- _INSTRUCTIONS FOR THE TASK_: Set down, without alteration, the lines from the one that contains "der REST-API. \\" through the final line of the material below.

Segment Start: MATERIAL SUPPLIED

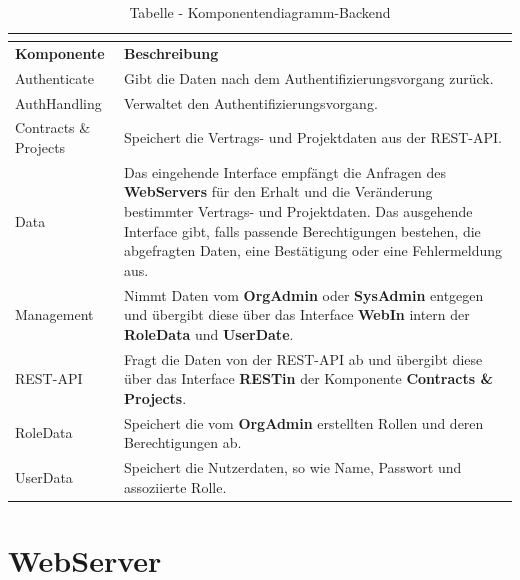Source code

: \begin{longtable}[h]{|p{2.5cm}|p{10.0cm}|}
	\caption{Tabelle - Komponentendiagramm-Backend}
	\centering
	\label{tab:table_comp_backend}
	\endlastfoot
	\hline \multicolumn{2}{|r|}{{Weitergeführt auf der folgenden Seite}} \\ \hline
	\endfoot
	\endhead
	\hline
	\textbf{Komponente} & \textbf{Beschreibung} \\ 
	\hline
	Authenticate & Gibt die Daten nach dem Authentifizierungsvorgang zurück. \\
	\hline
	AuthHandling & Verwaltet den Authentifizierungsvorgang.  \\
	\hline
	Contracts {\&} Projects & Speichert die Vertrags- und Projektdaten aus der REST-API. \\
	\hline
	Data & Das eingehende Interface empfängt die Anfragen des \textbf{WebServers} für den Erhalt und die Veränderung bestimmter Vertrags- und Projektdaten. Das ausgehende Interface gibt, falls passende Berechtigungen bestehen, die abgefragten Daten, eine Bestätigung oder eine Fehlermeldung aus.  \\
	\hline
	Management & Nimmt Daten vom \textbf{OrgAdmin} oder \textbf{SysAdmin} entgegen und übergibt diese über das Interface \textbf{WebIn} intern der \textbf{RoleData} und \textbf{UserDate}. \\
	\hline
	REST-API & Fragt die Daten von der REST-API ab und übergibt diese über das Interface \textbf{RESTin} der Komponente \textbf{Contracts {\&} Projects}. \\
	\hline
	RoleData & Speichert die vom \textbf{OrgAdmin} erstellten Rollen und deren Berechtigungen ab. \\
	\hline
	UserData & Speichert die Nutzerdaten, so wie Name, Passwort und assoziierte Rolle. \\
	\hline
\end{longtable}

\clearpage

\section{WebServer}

Segment End: MATERIAL SUPPLIED

- _RESPONSE TO THIS EXERCISE_:
	Contracts {\&} Projects & Speichert die Vertrags- und Projektdaten aus der REST-API. \\
	\hline
	Data & Das eingehende Interface empfängt die Anfragen des \textbf{WebServers} für den Erhalt und die Veränderung bestimmter Vertrags- und Projektdaten. Das ausgehende Interface gibt, falls passende Berechtigungen bestehen, die abgefragten Daten, eine Bestätigung oder eine Fehlermeldung aus.  \\
	\hline
	Management & Nimmt Daten vom \textbf{OrgAdmin} oder \textbf{SysAdmin} entgegen und übergibt diese über das Interface \textbf{WebIn} intern der \textbf{RoleData} und \textbf{UserDate}. \\
	\hline
	REST-API & Fragt die Daten von der REST-API ab und übergibt diese über das Interface \textbf{RESTin} der Komponente \textbf{Contracts {\&} Projects}. \\
	\hline
	RoleData & Speichert die vom \textbf{OrgAdmin} erstellten Rollen und deren Berechtigungen ab. \\
	\hline
	UserData & Speichert die Nutzerdaten, so wie Name, Passwort und assoziierte Rolle. \\
	\hline
\end{longtable}

\clearpage

\section{WebServer}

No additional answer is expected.